Lufthansa Technik and MTU Aero Engines have set up a joint €150 million MRO venture for Pratt & Whitney geared turbofan engines, with each of the partners holding a 50% stake in the new company, which is called Engine Maintenance Europe (EME Aero). The contract, which followed up on an agreement on the general principles of the cooperation signed in February 2017, was finalised by the two companies on 4 December.


EME Aero will be based in Poland, and is expected to become operational in 2020, with a projected workforce of 800 employees. The planned annual capacity is over 400 shop visits of PW1000G-series geared turbofans, which power the Airbus A320neo Family and other aircraft. The partners have raised their forecast for the number of employees and the annual shop visits over the past few months.

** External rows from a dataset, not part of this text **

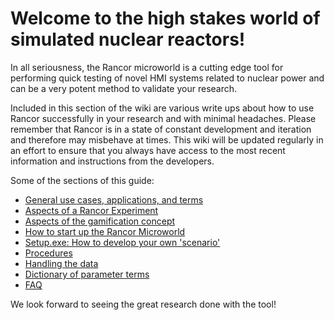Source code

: # Welcome to the high stakes world of simulated nuclear reactors!
In all seriousness, the Rancor microworld is a cutting edge tool for performing quick testing of novel HMI systems related to nuclear power and can be a very potent method to validate your research. 

Included in this section of the wiki are various write ups about how to use Rancor successfully in your research and with minimal headaches. Please remember that Rancor is in a state of constant development and iteration and therefore may misbehave at times. This wiki will be updated regularly in an effort to ensure that you always have access to the most recent information and instructions from the developers.

Some of the sections of this guide:
- [General use cases, applications, and terms](https://github.com/rogerlew/rancor-release/wiki/General-use-cases,-applications,-and-terms)
- [Aspects of a Rancor Experiment](https://github.com/rogerlew/rancor-release/wiki/Aspects-of-a-Rancor-Experiment)
- [Aspects of the gamification concept](https://github.com/rogerlew/rancor-release/wiki/Aspects-of-the-gamification-concept)
- [How to start up the Rancor Microworld](https://github.com/rogerlew/rancor-release/wiki/How-to-start-up-the-Rancor-Microworld)
- [Setup.exe: How to develop your own 'scenario'](https://github.com/rogerlew/rancor-release/wiki/Setup.exe:-How-to-develop-your-own-'scenario')
- [Procedures](https://github.com/rogerlew/rancor-release/wiki/Procedures)
- [Handling the data](https://github.com/rogerlew/rancor-release/wiki/Handling-the-data)
- [Dictionary of parameter terms](https://github.com/rogerlew/rancor-release/wiki/Dictionary-of-parameter-terms)
- [FAQ](https://github.com/rogerlew/rancor-release/wiki/FAQ)

We look forward to seeing the great research done with the tool!
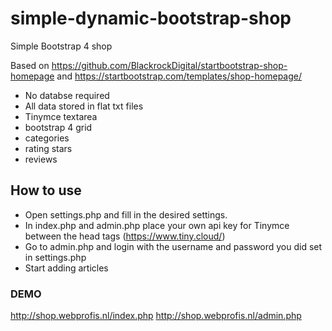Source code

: # simple-dynamic-bootstrap-shop
Simple Bootstrap 4 shop

Based on https://github.com/BlackrockDigital/startbootstrap-shop-homepage and 
         https://startbootstrap.com/templates/shop-homepage/

* No databse required
* All data stored in flat txt files
* Tinymce textarea
* bootstrap 4 grid
* categories
* rating stars
* reviews

## How to use
- Open settings.php and fill in the desired settings.
- In index.php and admin.php place your own api key for Tinymce between the head tags (https://www.tiny.cloud/)
- Go to admin.php and login with the username and password you did set in settings.php
- Start adding articles

### DEMO
http://shop.webprofis.nl/index.php
http://shop.webprofis.nl/admin.php 





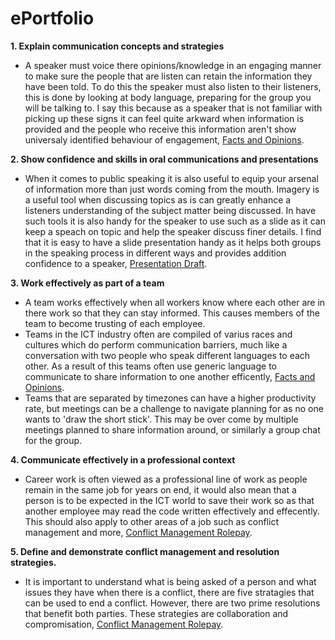 # ePortfolio
**1. Explain communication concepts and strategies**
  - A speaker must voice there opinions/knowledge in an engaging manner to make sure the people that are listen can retain the information they have been told. To do this the speaker must also listen to their listeners, this is done by looking at body language, preparing for the group you will be talking to. I say this because as a speaker that is not familiar with picking up these signs it can feel quite arkward when information is provided and the people who receive this information aren't show universaly identified behaviour of engagement, [Facts and Opinions](https://github.com/FlashBangAU/ePortfolio/blob/main/Week%203%20Facts%20and%20Opinion.docx).

**2. Show confidence and skills in oral communications and presentations**
  - When it comes to public speaking it is also useful to equip your arsenal of information more than just words coming from the mouth. Imagery is a useful tool when discussing topics as is can greatly enhance a listeners understanding of the subject matter being discussed. In have such tools it is also handy for the speaker to use such as a slide as it can keep a speach on topic and help the speaker discuss finer details. I find that it is easy to have a slide presentation handy as it helps both groups in the speaking process in different ways and provides addition confidence to a speaker, [Presentation Draft](https://github.com/FlashBangAU/ePortfolio/blob/main/presentation%20draft%201.pptx).

**3. Work effectively as part of a team**
  - A team works effectively when all workers know where each other are in there work so that they can stay informed. This causes members of the team to become trusting of each employee. 
  - Teams in the ICT industry often are compiled of varius races and cultures which do perform communication barriers, much like a conversation with two people who speak different languages to each other. As a result of this teams often use generic language to communicate to share information to one another efficently, [Facts and Opinions](https://github.com/FlashBangAU/ePortfolio/blob/main/Week%203%20Facts%20and%20Opinion.docx).
  - Teams that are separated by timezones can have a higher productivity rate, but meetings can be a challenge to navigate planning for as no one wants to 'draw the short stick'. This may be over come by multiple meetings planned to share information around, or similarly a group chat for the group.

**4. Communicate effectively in a professional context**
  - Career work is often viewed as a professional line of work as people remain in the same job for years on end, it would also mean that a person is to be expected in the ICT world to save their work so as that another employee may read the code written effectively and effecently. This should also apply to other areas of a job such as conflict management and more, [Conflict Management Rolepay](https://github.com/FlashBangAU/ePortfolio/blob/main/Conflict%20Rolepay%20(1).docx).

**5. Define and demonstrate conflict management and resolution strategies.**
  - It is important to understand what is being asked of a person and what issues they have when there is a conflict, there are five stratagies that can be used to end a conflict. However, there are two prime resolutions that benefit both parties. These strategies are collaboration and compromisation, [Conflict Management Rolepay](https://github.com/FlashBangAU/ePortfolio/blob/main/Conflict%20Rolepay%20(1).docx).
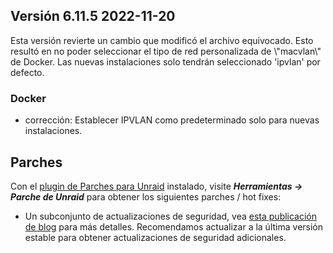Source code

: ## Versión 6.11.5 2022-11-20

Esta versión revierte un cambio que modificó el archivo equivocado. Esto resultó en no poder seleccionar el tipo de red personalizada de \\"macvlan\\" de Docker. Las nuevas instalaciones solo tendrán seleccionado 'ipvlan' por defecto.

### Docker

- corrección: Establecer IPVLAN como predeterminado solo para nuevas instalaciones.

## Parches

Con el [plugin de Parches para Unraid](https://forums.unraid.net/topic/185560-unraid-patch-plugin/) instalado, visite _**Herramientas → Parche de Unraid**_ para obtener los siguientes parches / hot fixes:

- Un subconjunto de actualizaciones de seguridad, vea [esta publicación de blog](https://unraid.net/blog/cvd) para más detalles. Recomendamos actualizar a la última versión estable para obtener actualizaciones de seguridad adicionales.
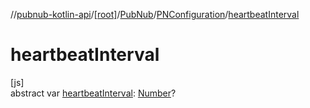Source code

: //[pubnub-kotlin-api](../../../../index.md)/[[root]](../../index.md)/[PubNub](../index.md)/[PNConfiguration](index.md)/[heartbeatInterval](heartbeat-interval.md)

# heartbeatInterval

[js]\
abstract var [heartbeatInterval](heartbeat-interval.md): [Number](https://kotlinlang.org/api/latest/jvm/stdlib/kotlin-stdlib/kotlin/-number/index.html)?
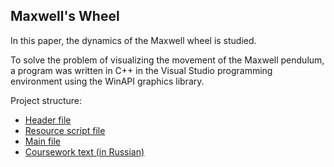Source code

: ## Maxwell's Wheel

In this paper, the dynamics of the Maxwell wheel is studied. 

To solve the problem of visualizing the movement of the Maxwell pendulum, a program was written in C++ in the Visual Studio programming environment using the WinAPI graphics library.

Project structure:

- [Header file](resource_kurs.h)
- [Resource script file](Script_kurs.rc)
- [Main file](main_kurs.cpp)
- [Coursework text (in Russian)](text_Pershin.pdf)
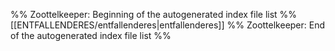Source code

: %% Zoottelkeeper: Beginning of the autogenerated index file list %%
[[ENTFALLENDERES/entfallenderes|entfallenderes]]
%% Zoottelkeeper: End of the autogenerated index file list %%
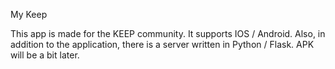 My Keep

This app is made for the KEEP community. It supports IOS / Android. Also, in addition to the application, there is a server written in Python / Flask. APK will be a bit later.
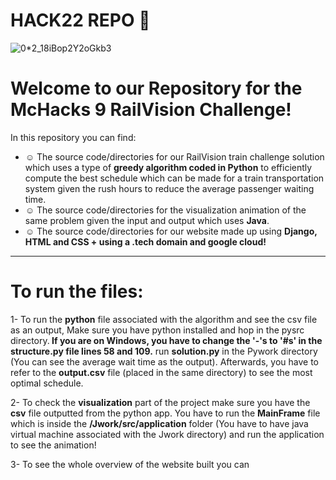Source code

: # HACK22 REPO 👀
![0*2_18iBop2Y2oGkb3](https://user-images.githubusercontent.com/77243080/150665531-50a30b7e-d9c5-42d8-9d96-45e086c16ccb.png)
# Welcome to our Repository for the McHacks 9 RailVision Challenge!<br>
In this repository you can find:<br>
- ☺️ The source code/directories for our RailVision train challenge solution which uses a type of <b>greedy algorithm coded in Python</b> to efficiently compute the best schedule which can be made for a train transportation system given the rush hours to reduce the average passenger waiting time.
- ☺️ The source code/directories for the visualization animation of the same problem given the input and output which uses <b>Java</b>.
- ☺️ The source code/directories for our website made up using <b>Django, HTML and CSS + using a .tech domain and google cloud! </b>
---
# To run the files:
1- To run the <b>python</b> file associated with the algorithm and see the csv file as an output, Make sure you have python installed
and hop in the pysrc directory.<b> If you are on Windows, you have to change the '-'s to '#s' in the structure.py file lines 58 and 109.</b> run <b>solution.py</b> in the Pywork directory (You can see the average wait time as the output). 
Afterwards, you have to refer to the <b>output.csv</b> file (placed in the same directory) to see the most optimal schedule.

2- To check the <b>visualization</b> part of the project make sure you have the <b>csv</b> file outputted from the python app. You have to run the 
<b>MainFrame</b> file which is inside the <b>/Jwork/src/application</b> folder (You have to have java virtual machine associated with the Jwork directory) and run the application to see the animation!

3- To see the whole overview of the website built you can 
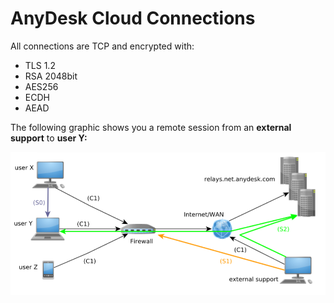 # AnyDesk Cloud Connections

All connections are TCP and encrypted with:

* TLS 1.2
* RSA 2048bit
* AES256
* ECDH
* AEAD

The following graphic shows you a remote session from an **external support** to **user Y:**

![](<../../.gitbook/assets/image (24).png>)
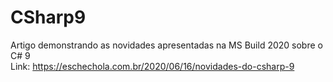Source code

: # CSharp9
Artigo demonstrando as novidades apresentadas na MS Build 2020 sobre o C# 9
<br>
Link: https://eschechola.com.br/2020/06/16/novidades-do-csharp-9
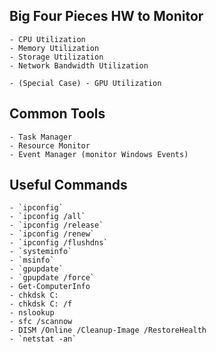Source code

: ## Big Four Pieces HW to Monitor

    - CPU Utilization
    - Memory Utilization
    - Storage Utilization
    - Network Bandwidth Utilization

    - (Special Case) - GPU Utilization

## Common Tools

    - Task Manager
    - Resource Monitor
    - Event Manager (monitor Windows Events)

## Useful Commands

    - `ipconfig`
    - `ipconfig /all`
    - `ipconfig /release`
    - `ipconfig /renew`
    - `ipconfig /flushdns`
    - `systeminfo`
    - `msinfo`
    - `gpupdate`
    - `gpupdate /force`
    - Get-ComputerInfo
    - chkdsk C:
    - chkdsk C: /f
    - nslookup
    - sfc /scannow
    - DISM /Online /Cleanup-Image /RestoreHealth
    - `netstat -an`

The company will be headed up by Project Manager Derrick Siebert (Chief Executive Officer) from Lufthansa Technik and by Dr Uwe Zachau (Chief Operating Officer), his counterpart at MTU Aero Engines. The facility is slated to be up and running in 2020.

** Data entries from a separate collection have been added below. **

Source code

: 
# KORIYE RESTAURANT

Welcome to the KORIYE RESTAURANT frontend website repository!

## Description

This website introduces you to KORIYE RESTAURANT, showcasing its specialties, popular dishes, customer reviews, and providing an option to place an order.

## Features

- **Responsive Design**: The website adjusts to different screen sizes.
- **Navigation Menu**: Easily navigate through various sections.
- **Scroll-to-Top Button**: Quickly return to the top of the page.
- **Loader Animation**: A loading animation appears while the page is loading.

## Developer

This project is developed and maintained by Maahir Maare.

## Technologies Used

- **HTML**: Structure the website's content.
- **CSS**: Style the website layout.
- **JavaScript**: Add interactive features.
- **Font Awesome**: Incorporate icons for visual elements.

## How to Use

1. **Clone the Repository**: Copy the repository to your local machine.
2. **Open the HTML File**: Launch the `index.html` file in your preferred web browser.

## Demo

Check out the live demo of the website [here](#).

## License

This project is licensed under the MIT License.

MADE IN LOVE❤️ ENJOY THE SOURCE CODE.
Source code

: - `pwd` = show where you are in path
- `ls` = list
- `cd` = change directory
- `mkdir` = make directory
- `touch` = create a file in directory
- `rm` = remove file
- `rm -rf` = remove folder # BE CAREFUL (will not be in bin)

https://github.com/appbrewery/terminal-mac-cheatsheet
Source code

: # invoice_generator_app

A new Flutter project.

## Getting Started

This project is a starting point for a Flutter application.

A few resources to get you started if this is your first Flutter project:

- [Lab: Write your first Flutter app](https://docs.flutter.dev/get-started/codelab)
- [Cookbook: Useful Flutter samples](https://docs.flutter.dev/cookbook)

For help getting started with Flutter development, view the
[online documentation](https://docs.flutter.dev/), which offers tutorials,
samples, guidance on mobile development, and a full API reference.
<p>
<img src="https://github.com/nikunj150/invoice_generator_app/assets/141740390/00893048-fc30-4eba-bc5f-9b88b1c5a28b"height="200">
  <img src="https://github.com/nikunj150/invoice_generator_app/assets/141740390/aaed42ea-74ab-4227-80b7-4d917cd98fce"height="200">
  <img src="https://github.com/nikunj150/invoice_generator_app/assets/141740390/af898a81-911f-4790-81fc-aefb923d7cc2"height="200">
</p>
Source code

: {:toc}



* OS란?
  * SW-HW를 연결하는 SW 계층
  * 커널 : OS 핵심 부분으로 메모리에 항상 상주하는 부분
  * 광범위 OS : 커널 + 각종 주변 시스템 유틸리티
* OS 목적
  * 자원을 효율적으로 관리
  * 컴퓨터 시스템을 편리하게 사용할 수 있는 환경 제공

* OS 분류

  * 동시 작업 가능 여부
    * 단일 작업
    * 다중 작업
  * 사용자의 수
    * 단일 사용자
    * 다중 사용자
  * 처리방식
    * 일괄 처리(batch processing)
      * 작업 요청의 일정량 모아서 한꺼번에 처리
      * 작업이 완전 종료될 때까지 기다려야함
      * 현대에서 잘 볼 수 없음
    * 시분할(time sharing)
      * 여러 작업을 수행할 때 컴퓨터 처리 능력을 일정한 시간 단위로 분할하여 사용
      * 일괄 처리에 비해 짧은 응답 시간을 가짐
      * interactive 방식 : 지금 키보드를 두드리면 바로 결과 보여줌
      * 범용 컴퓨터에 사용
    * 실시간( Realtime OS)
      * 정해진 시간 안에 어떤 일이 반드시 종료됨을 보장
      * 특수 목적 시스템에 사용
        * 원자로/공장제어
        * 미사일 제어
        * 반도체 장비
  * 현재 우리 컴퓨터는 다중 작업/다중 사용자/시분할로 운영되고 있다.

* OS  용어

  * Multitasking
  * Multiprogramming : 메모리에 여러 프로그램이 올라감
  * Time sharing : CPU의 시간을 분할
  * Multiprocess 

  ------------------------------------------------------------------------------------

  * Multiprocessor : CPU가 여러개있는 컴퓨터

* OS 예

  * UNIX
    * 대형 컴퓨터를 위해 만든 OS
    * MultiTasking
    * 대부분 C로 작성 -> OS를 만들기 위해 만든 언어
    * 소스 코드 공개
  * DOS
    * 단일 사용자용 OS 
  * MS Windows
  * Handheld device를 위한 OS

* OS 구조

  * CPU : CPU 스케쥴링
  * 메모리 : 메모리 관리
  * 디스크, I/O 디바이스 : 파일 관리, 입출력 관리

As part of a deal by Delta Air Lines comprising 100 firm orders and 100 options for Airbus A321neo aircraft, Delta TechOps will become a major MRO provider for the associated Pratt & Whitney Pure Power PW1100G engine. In addition, the PW1500G will be included. This powers the Bombardier C Series, for which Delta has 75 firm orders and 50 options.

Pratt & Whitney has committed to over 5,000 engine repairs and overhauls at the Delta TechOps Technical Operations Center in Atlanta, which will drive significant job creation and significant investments in engine overhaul capabilities, including the first new engine test cell to be built in the US in more than 20 years and expanded engine shop space.

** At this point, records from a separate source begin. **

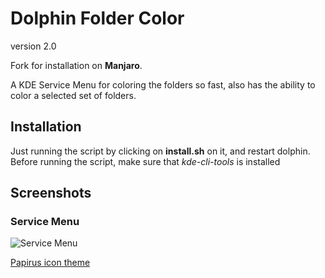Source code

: Dolphin Folder Color 
====================
version 2.0

Fork for installation on **Manjaro**.

A KDE Service Menu for coloring the folders so fast, also has the ability to color a selected set of folders.

## Installation
  Just running the script by clicking on **install.sh** on it, and restart dolphin. Before running the script, make sure that *kde-cli-tools* is installed

## Screenshots
### Service Menu
 ![Service Menu](screenshot1.png)
 
 
 [Papirus icon theme](https://github.com/PapirusDevelopmentTeam/papirus-icon-theme)

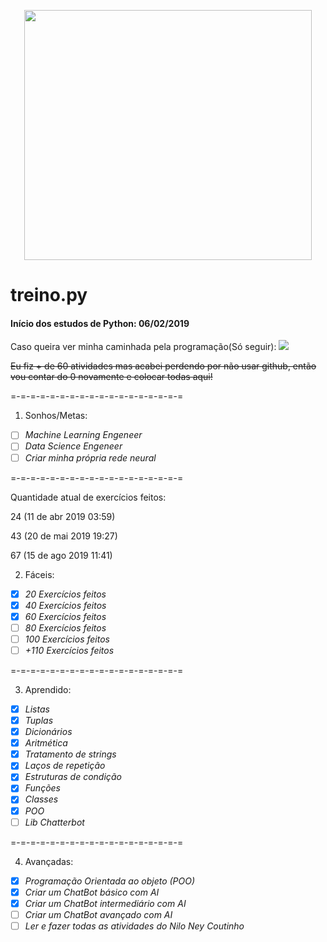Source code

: <p align="center">
  <img width="460" height="400" src="https://www.cursoemvideo.com/wp-content/uploads/2017/02/Certificado-CeV-logo-1.png">
</p>

# treino.py
#### Início dos estudos de Python: 06/02/2019  
Caso queira ver minha caminhada pela programação(Só seguir):  ![ ](https://img.shields.io/github/watchers/junqueir4/treino.py.svg?style=for-the-badge)

~~Eu fiz + de 60 atividades mas acabei perdendo por não usar github, então vou contar do 0 novamente e colocar todas aqui!~~

=-=-=-=-=-=-=-=-=-=-=-=-=-=-=-=-=-=

  1. Sonhos/Metas:
- [ ] _Machine Learning Engeneer_
- [ ] _Data Science Engeneer_
- [ ] _Criar minha própria rede neural_

=-=-=-=-=-=-=-=-=-=-=-=-=-=-=-=-=-=

Quantidade atual de exercícios feitos:


24 (11 de abr 2019 03:59)

43 (20 de mai 2019 19:27)

67 (15 de ago 2019 11:41)


  2. Fáceis:
- [x] _20 Exercícios feitos_
- [x] _40 Exercícios feitos_
- [x] _60 Exercícios feitos_
- [ ] _80 Exercícios feitos_
- [ ] _100 Exercícios feitos_
- [ ] _+110 Exercícios feitos_

=-=-=-=-=-=-=-=-=-=-=-=-=-=-=-=-=-=

  3. Aprendido:
- [x] _Listas_
- [x] _Tuplas_
- [x] _Dicionários_
- [x] _Aritmética_
- [x] _Tratamento de strings_
- [x] _Laços de repetição_
- [x] _Estruturas de condição_
- [x] _Funções_
- [x] _Classes_
- [x] _POO_
- [ ] _Lib Chatterbot_

=-=-=-=-=-=-=-=-=-=-=-=-=-=-=-=-=-=

  4. Avançadas:
- [x] _Programação Orientada ao objeto (POO)_
- [x] _Criar um ChatBot básico com AI_
- [x] _Criar um ChatBot intermediário com AI_
- [ ] _Criar um ChatBot avançado com AI_
- [ ] _Ler e fazer todas as atividades do Nilo Ney Coutinho_

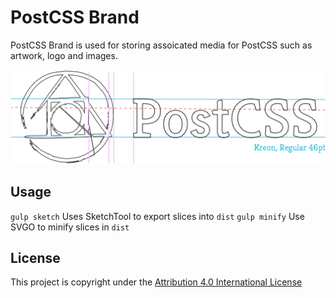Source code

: # PostCSS Brand

PostCSS Brand is used for storing assoicated media for PostCSS such as artwork, logo and images.  

![logo-hero](postcss-brand-spec.png)

## Usage

`gulp sketch` Uses SketchTool to export slices into `dist`
`gulp minify` Use SVGO to minify slices in `dist`

## License
This project is copyright under the [Attribution 4.0 International License](LICENSE)

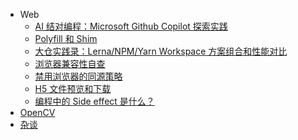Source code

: <!-- _sidebar.md -->

* Web
  * [AI 结对编程：Microsoft Github Copilot 探索实践](posts/microsoft-github-copilot "microsoft github copilot")
  * [Polyfill 和 Shim](posts/polyfill-and-shim "polyfill and shim")
  * [大仓实践录：Lerna/NPM/Yarn Workspace 方案组合和性能对比](posts/mono-repo-in-js "mono-repo in js")
  * [浏览器兼容性自查](posts/compatibility-check-for-web-api "compatibility check for web")
  * [禁用浏览器的同源策略](posts/disable-same-origin-policy "disable same origin policy")
  * [H5 文件预览和下载](posts/preview-and-download-file.md "preview and download file")
  * [编程中的 Side effect 是什么？](posts/what-is-side-effect-in-programming.md)
  <!-- * [实例：小程序工程结构](posts/mini-program-architecture-3.md "my mini-program architecture 3.0") -->
* [OpenCV](opencv/ "OpenCV-Python tutorial for beginners")
* [杂谈](zen/ "OpenCV-Python tutorial for beginners")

GMF AeroAsia has signed an MoU with the Muan County Office and TWA AERO Limited as the first step in establishing an MRO presence in South Korea. GMF representatives also met with other potential partners and visited South Korean customers.

GMF’s Director of Line Operation, Tazar Marta Kurniawan, says South Korea was chosen as the MRO market is the fourth largest in the region, after China, Japan and Australia. The fleet increased from 180 to 340 in the past 10 years, but while the market is worth $1.5 billion in total, only 46% of work is carried out in the country. In addition, 93% of the aircraft types utilised by South Korean airlines can be maintained by GMF. Following the MoU signing, GMF, TWA AERO Limited and Muan County Office will jointly establish a feasibility study and develop a business model in 1Q18.

GMF has had Korean Civil Aviation Authority approval since 2013 and has several Korean airlines as customers. It recently received an additional approval to perform Airbus A320 Family base maintenance.